[Data for analysis]
----
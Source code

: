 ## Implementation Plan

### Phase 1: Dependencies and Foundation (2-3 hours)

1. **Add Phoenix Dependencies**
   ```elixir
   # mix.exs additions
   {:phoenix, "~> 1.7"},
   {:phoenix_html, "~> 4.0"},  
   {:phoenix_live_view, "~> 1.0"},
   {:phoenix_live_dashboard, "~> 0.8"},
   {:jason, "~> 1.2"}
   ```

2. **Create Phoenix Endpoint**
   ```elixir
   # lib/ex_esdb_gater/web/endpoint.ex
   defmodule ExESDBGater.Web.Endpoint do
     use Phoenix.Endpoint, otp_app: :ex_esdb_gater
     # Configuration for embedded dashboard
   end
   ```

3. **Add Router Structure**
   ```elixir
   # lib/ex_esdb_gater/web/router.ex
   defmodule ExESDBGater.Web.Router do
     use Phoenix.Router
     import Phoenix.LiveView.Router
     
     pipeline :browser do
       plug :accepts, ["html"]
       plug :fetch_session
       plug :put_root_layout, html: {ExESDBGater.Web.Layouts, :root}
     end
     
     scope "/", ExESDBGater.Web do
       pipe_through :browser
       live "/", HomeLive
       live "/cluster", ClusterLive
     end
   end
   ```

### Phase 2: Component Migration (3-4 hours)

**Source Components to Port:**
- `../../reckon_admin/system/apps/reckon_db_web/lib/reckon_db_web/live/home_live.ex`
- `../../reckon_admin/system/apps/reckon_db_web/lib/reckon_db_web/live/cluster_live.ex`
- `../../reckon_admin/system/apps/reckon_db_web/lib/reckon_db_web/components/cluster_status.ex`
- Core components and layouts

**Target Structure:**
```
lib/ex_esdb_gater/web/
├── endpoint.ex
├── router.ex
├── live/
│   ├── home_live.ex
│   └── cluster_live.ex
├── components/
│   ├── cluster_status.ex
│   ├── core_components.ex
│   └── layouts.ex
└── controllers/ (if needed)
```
----
Give an exact repetition of all the material.

[Solution to this task]
Source code

: ## Implementation Plan

### Phase 1: Dependencies and Foundation (2-3 hours)

1. **Add Phoenix Dependencies**
   ```elixir
   # mix.exs additions
   {:phoenix, "~> 1.7"},
   {:phoenix_html, "~> 4.0"},  
   {:phoenix_live_view, "~> 1.0"},
   {:phoenix_live_dashboard, "~> 0.8"},
   {:jason, "~> 1.2"}
   ```

2. **Create Phoenix Endpoint**
   ```elixir
   # lib/ex_esdb_gater/web/endpoint.ex
   defmodule ExESDBGater.Web.Endpoint do
     use Phoenix.Endpoint, otp_app: :ex_esdb_gater
     # Configuration for embedded dashboard
   end
   ```

3. **Add Router Structure**
   ```elixir
   # lib/ex_esdb_gater/web/router.ex
   defmodule ExESDBGater.Web.Router do
     use Phoenix.Router
     import Phoenix.LiveView.Router
     
     pipeline :browser do
       plug :accepts, ["html"]
       plug :fetch_session
       plug :put_root_layout, html: {ExESDBGater.Web.Layouts, :root}
     end
     
     scope "/", ExESDBGater.Web do
       pipe_through :browser
       live "/", HomeLive
       live "/cluster", ClusterLive
     end
   end
   ```

### Phase 2: Component Migration (3-4 hours)

**Source Components to Port:**
- `../../reckon_admin/system/apps/reckon_db_web/lib/reckon_db_web/live/home_live.ex`
- `../../reckon_admin/system/apps/reckon_db_web/lib/reckon_db_web/live/cluster_live.ex`
- `../../reckon_admin/system/apps/reckon_db_web/lib/reckon_db_web/components/cluster_status.ex`
- Core components and layouts

**Target Structure:**
```
lib/ex_esdb_gater/web/
├── endpoint.ex
├── router.ex
├── live/
│   ├── home_live.ex
│   └── cluster_live.ex
├── components/
│   ├── cluster_status.ex
│   ├── core_components.ex
│   └── layouts.ex
└── controllers/ (if needed)
```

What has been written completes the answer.